# Gear box 4th to 3rd



## ameriscot (Oct 31, 2007)

Hello all

I just got the 06, GTO last week, 17,000 miles manual shift and so far not so good.

I've driven many manual vehicles (Z06 being the last) but the GTO seems to have a "loose" gear box. 

Sometimes going 1st into 2nd it will take a bit of a forceful push. I'm not close to the red line and well above the 1-4 threshold.
Sometimes it will "slip" out of 2nd if I'm creeping along in traffic (Houston)
Sometimes I just cannot shift down into 3rd from 4th when ready to overtake or using the engine to slow down. It's like the gear is not there and I have to slip back into 4th and slip back behind the car I was about to pass (nightmare)

I'm not a eduacated mechanic but the dealer tells me they can find nothing wrong. I plan to take the service manager out for a spin tomorrow.

All advice greatly appreciated.


----------



## GTO JUDGE (May 14, 2005)

Welcome to the Forum

Sorry to hear you are having difficulties. 

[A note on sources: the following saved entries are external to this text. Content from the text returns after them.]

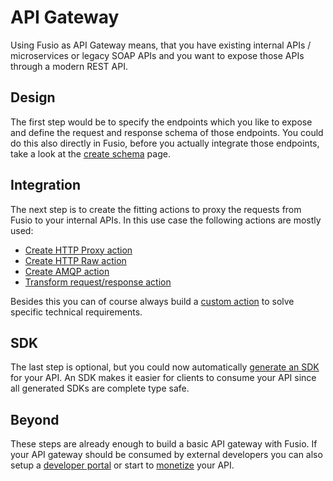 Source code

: 
# API Gateway

Using Fusio as API Gateway means, that you have existing internal APIs / microservices
or legacy SOAP APIs and you want to expose those APIs through a modern REST API.

## Design

The first step would be to specify the endpoints which you like to expose
and define the request and response schema of those endpoints. You could do
this also directly in Fusio, before you actually integrate those endpoints,
take a look at the [create schema](./create_schema) page.

## Integration

The next step is to create the fitting actions to proxy the requests from Fusio
to your internal APIs. In this use case the following actions are mostly used:

* [Create HTTP Proxy action](./create_http_proxy_action)
* [Create HTTP Raw action](./create_http_raw_action)
* [Create AMQP action](./create_amqp_action)
* [Transform request/response action](./transeform_request_response_action.md)

Besides this you can of course always build a [custom action](../api_framework/develop_custom_action.md)
to solve specific technical requirements.

## SDK

The last step is optional, but you could now automatically [generate an SDK](./generate_sdk)
for your API. An SDK makes it easier for clients to consume your API since all generated
SDKs are complete type safe.

## Beyond

These steps are already enough to build a basic API gateway with Fusio. If
your API gateway should be consumed by external developers you can also setup
a [developer portal](../api_product/setup_developer_portal) or start to
[monetize](../api_product/setup_monetization) your API.

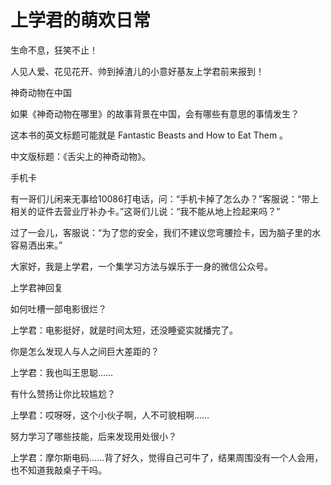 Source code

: # 上学君的萌欢日常

生命不息，狂笑不止！ 

人见人爱、花见花开、帅到掉渣儿的小意好基友上学君前来报到！ 

神奇动物在中国 

如果《神奇动物在哪里》的故事背景在中国，会有哪些有意思的事情发生？ 

这本书的英文标题可能就是 Fantastic Beasts and How to Eat Them 。 

中文版标题：《舌尖上的神奇动物》。 

手机卡 

有一哥们儿闲来无事给10086打电话，问：“手机卡掉了怎么办？”客服说：“带上相关的证件去营业厅补办卡。”这哥们儿说：“我不能从地上捡起来吗？” 

过了一会儿，客服说：“为了您的安全，我们不建议您弯腰捡卡，因为脑子里的水容易洒出来。” 

大家好，我是上学君，一个集学习方法与娱乐于一身的微信公众号。 

上学君神回复 

如何吐槽一部电影很烂？ 

上学君：电影挺好，就是时间太短，还没睡瓷实就播完了。 

你是怎么发现人与人之间巨大差距的？ 

上学君：我也叫王思聪…… 

有什么赞扬让你比较尴尬？ 

上學君：哎呀呀，这个小伙子啊，人不可貌相啊…… 

努力学习了哪些技能，后来发现用处很小？ 

上学君：摩尔斯电码……背了好久，觉得自己可牛了，结果周围没有一个人会用，也不知道我敲桌子干吗。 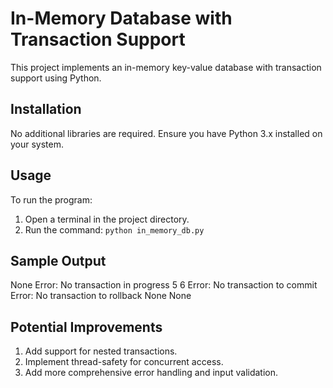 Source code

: # In-Memory Database with Transaction Support

This project implements an in-memory key-value database with transaction support using Python.

## Installation

No additional libraries are required. Ensure you have Python 3.x installed on your system.

## Usage

To run the program:

1. Open a terminal in the project directory.
2. Run the command: `python in_memory_db.py`

## Sample Output

None
Error: No transaction in progress
5
6
Error: No transaction to commit
Error: No transaction to rollback
None
None

## Potential Improvements

1. Add support for nested transactions.
2. Implement thread-safety for concurrent access.
3. Add more comprehensive error handling and input validation. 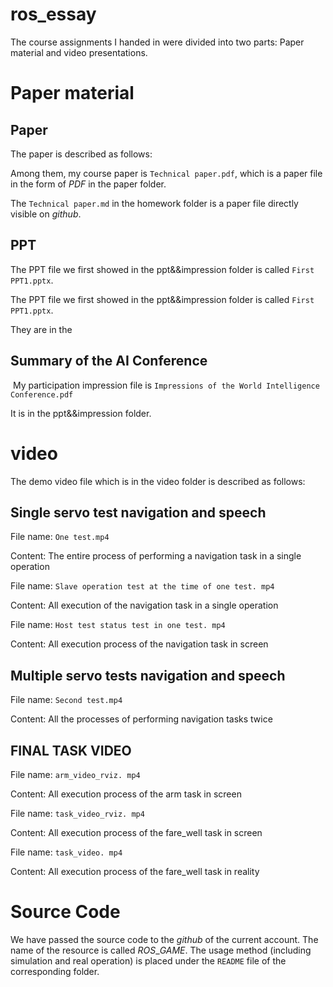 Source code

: # ros_essay

The course assignments I handed in were divided into two parts: Paper material and video presentations.

# Paper material

## Paper

The paper is described as follows:

Among them, my course paper is `Technical paper.pdf`, which is a paper file in the form of $PDF$ in the paper folder.

The `Technical paper.md` in the homework folder is a paper file directly visible on $github$.

## PPT

The PPT file we first showed in the  ppt&&impression folder is called `First PPT1.pptx`.

The PPT file we first showed in the  ppt&&impression folder  is called `First PPT1.pptx`.

They are in the



## Summary of the AI Conference

​	My participation impression file is `Impressions of the World Intelligence Conference.pdf`

It is in the ppt&&impression folder.

# video

The demo video file which is in the video folder is described as follows:

## Single servo test navigation and speech

File name: `One test.mp4` 

Content: The entire process of performing a navigation task in a single operation

File name: `Slave operation test at the time of one test. mp4` 

Content: All execution of the navigation task in a single operation

File name: `Host test status test in one test. mp4` 

Content: All execution process of the navigation task in screen

## Multiple servo tests navigation and speech

File name: `Second test.mp4` 

Content: All the processes of performing navigation tasks twice

## FINAL TASK VIDEO

File name: `arm_video_rviz. mp4` 

Content: All execution process of the arm task in screen

File name: `task_video_rviz. mp4` 

Content: All execution process of the fare_well task in screen

File name: `task_video. mp4` 

Content: All execution process of the fare_well task in reality

# Source Code

We have passed the source code to the $github$ of the current account. The name of the resource is called $ROS\_GAME$. The usage method (including simulation and real operation) is placed under the `README` file of the corresponding folder.
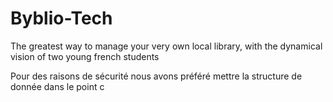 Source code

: # Byblio-Tech
The greatest way to manage your very own local library, with the dynamical vision of two young french students

Pour des raisons de sécurité nous avons préféré mettre la structure de donnée dans le point c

Not a mechanic but it sounds like it could be synchronizers. Maybe the previous owner was not so caring about the car and you got his problems. When you take the car back to take the service manager out for a spin to check it out ask to see (by the VIN) if there were any warranty problems with the car. 

Good Luck.


----------



## ameriscot (Oct 31, 2007)

Thanks for the advice. The Service Manager and a Mechanic apparently could find nothing wrong again.

However, I take out the Service Manager, get on a quiet stretch and start "playing" , shift down from 4th to 3rd and low and behold, I barely manage to get it into gear each time. I even managed to get it to jump out of 2nd on a slow circle around an empty parking lot. These people must think I'm a retard !

Needless to say the Service Manager was not so cocky. Left the car at the shop (he mentioned synchronizers) and I'll also check as per your advice tomorrow.

Other that this, I love the car and look forward to clearing this issue up.

Thanks again.


----------



## GOATTEE (Nov 30, 2006)

I have a 06 M/T and have never seen any of this. When it is working good this is an awesome gearbox. I just do not like that 1-4 shift light. That makes no sense to me. I just make sure I am over 21 mph when I shift to 
2nd gear so the light goes out.


----------



## ameriscot (Oct 31, 2007)

Well I STILL have the problem. Seems like the dealer fixed nothing so I'll be taking it back monday !

Seems that it starts crunching while shifting down to 3rd at about 50mph and then gets progressively worse the higher the speed I shift down from. If I remember rightly I'm around 2.5K rpm at 50mph and 3K ish at 60mph.

I hope this is not to be an ongoing saga..........I hate ongoing sagas !


----------



## Wing_Nut (Mar 6, 2005)

The T56 is not a slick shifting marvel of refined engineering. My 05 was horrible on the 4-3 downshift. If you slowed down the lever action it would usually be OK. In a fast downshift, it would usually refuse to engage. It seemed like the synchros were just unable to keep up with rapid shifts.

Going up through the gears from 3-4, this never occurred. More evidence against the synchros.

Can't tell you how many times I swore at the damned thing. It sucks when you try and grab third for acceleration on the highway and you end up trying to beat the damn thing into gear for 2-3 seconds. Or, you're headed into a high speed corner and you try to downshift and rev match only to find yourself still between gears on exit.

I just resigned myself to the fact that the GTO is a grand tourer, not a sports car. It's better off cruising highways at high speed than trying to tackle rapid changes in gears or direction. As a high speed cruiser it was great. The weight and balky transmission don't matter as much as the torque and nice ride.


----------